Promise of hydrogen in the transition to a net-zero emissions future is fraught with challenges in production, storage, and utilisation and including disaster resilience of infrastructure at the current nascent stage can yield exponential benefits, a perspective paper released on Friday said.
"A cogent perspective on disaster and climate resilience of the hydrogen value chain with its infrastructure systems, sub-systems, components and assets is conspicuous by its absence in the current discourse," said the perspective paper on 'The Resilience Imperative: Forward Thinking on Hydrogen Infrastructure' released on the last day of the International Conference on Disaster Resilience Infrastructure here.
The conference was organised by the Coalition for Disaster Resilient Infrastructure (CDRI), a global multi-stakeholder partnership of national government, UN agencies, programmes, multilateral development banks, financing mechanisms, private sector, academic and knowledge institutions, committed to working with various stakeholders to promote the resilience of infrastructure globally in the changing climatic conditions.
"There is a clear need to recognise and understand the vulnerabilities in the value chain including dependence on renewable energy sources in the context of changing climate, the impact of hydrogen production on available natural resources, mainly water, need for investing in specialized transport infrastructure among others," the paper said, and suggested: "Including disaster resilience of infrastructure in the discourse could yield exponential benefits if incorporated at this nascent stage of the hydrogen economy."
The organisers said the perspective paper is based on the practical inputs from different stakeholders globally and secondary theoretical insights from secondary literature review on the importance of taking a holistic approach to the resilience of infrastructure for driving the hydrogen economy and to introduce future programmatic offerings by CDRI.

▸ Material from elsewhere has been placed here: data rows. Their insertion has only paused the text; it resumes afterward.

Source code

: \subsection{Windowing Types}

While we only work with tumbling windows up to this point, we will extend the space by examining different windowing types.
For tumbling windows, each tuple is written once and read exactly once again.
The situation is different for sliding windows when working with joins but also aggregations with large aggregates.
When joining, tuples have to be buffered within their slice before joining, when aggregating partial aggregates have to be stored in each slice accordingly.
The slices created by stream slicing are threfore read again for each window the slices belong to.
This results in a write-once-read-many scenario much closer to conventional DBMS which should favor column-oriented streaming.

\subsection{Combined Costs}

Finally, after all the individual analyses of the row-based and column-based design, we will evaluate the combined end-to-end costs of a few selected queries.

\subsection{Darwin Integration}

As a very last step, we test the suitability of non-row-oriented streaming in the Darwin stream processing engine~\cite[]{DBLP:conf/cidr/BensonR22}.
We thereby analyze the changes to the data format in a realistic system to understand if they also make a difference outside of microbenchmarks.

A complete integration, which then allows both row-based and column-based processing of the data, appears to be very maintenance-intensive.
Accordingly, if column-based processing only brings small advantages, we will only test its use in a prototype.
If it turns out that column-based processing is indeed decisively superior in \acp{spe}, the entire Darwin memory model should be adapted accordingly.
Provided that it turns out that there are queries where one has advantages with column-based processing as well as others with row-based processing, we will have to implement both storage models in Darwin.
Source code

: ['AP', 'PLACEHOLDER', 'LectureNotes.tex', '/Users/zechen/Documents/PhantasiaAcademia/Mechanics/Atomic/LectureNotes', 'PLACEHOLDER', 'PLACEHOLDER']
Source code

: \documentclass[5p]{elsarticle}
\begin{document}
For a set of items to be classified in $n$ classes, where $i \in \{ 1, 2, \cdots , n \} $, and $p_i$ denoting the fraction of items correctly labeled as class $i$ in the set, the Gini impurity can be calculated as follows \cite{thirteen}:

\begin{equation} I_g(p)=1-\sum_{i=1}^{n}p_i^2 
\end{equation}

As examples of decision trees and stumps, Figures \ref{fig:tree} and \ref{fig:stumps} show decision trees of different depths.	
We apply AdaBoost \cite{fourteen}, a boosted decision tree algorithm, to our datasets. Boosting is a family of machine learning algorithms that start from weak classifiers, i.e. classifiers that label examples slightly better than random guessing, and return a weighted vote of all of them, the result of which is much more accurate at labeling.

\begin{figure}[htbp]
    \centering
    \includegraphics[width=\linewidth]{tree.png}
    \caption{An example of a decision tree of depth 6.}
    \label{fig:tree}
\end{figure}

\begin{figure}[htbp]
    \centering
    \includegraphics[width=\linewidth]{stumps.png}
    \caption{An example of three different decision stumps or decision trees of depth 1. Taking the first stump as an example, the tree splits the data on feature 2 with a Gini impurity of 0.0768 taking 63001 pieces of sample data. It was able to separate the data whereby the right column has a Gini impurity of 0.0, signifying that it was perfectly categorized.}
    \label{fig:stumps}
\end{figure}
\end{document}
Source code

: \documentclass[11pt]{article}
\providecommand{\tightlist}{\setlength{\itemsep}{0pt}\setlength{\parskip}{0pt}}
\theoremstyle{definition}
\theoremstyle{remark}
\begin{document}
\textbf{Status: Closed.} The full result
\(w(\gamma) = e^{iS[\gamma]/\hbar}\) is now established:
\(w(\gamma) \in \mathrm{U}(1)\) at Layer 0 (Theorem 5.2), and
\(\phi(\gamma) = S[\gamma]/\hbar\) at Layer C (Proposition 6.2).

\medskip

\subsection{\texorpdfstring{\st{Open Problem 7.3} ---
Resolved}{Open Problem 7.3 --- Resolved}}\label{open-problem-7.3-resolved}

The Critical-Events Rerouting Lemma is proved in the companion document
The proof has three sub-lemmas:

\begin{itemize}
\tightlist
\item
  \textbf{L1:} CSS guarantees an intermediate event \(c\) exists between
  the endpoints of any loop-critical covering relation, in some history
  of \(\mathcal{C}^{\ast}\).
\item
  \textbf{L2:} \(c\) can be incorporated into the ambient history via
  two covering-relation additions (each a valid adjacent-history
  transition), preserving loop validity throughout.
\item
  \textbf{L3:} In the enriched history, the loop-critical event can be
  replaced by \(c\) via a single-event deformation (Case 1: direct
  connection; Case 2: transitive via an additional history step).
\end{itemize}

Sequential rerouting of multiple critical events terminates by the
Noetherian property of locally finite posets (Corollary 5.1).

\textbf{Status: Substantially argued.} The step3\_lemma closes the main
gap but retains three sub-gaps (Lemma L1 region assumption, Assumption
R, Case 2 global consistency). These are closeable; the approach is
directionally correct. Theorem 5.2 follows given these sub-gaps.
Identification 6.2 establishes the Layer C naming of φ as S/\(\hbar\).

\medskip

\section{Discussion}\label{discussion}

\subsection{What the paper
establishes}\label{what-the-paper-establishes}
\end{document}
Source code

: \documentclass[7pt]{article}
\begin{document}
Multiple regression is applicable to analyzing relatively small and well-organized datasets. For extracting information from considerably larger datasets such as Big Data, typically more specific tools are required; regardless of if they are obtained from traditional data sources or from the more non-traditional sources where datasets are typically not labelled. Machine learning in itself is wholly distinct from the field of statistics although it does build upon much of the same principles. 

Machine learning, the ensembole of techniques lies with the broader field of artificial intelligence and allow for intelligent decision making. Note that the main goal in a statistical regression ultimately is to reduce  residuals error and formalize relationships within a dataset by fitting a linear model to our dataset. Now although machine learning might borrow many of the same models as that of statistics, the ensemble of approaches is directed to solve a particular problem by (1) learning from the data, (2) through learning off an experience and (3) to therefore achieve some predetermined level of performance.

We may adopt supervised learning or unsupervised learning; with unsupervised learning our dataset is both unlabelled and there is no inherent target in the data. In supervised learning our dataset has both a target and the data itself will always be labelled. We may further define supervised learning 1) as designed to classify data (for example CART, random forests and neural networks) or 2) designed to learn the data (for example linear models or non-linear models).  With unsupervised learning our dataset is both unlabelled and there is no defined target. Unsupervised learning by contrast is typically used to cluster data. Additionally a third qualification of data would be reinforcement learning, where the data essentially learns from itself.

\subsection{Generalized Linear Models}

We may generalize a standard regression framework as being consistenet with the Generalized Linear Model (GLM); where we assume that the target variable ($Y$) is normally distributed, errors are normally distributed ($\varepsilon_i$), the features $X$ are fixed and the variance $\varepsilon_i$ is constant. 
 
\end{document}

"A global energy transition is underway. The drivers of this transition include equitable access, security and cleaner forms of energy to address climate change. Across several countries, hydrogen is likely to form a critical pillar of this transition. Hydrogen offers a green carbon-neutral alternative to generate electricity as well as power transport and industry. The report of the Intergovernmental Panel on Climate Change (IPCC) Report on Mitigation of Climate Change released in April 2022 specifically refers to the role of hydrogen as an energy source for heating, transport and heavy industry," said Kamal Kishore, India Co-chair, CDRI executive committee and Member Secretary, National Disaster Management Authority (NDMA) in the foreword of the report.
"The paper underscores the complexities of hydrogen infrastructure globally, while reinforcing the importance of resilience as we transition to renewable energy sources. It is our hope that this paper influences planners and decision makers and serves as a resource for all stakeholders on a transition to a clean and resilient future," Veena Reddy, co-chair CDRI from 2022-2024 as a representative of the US, added.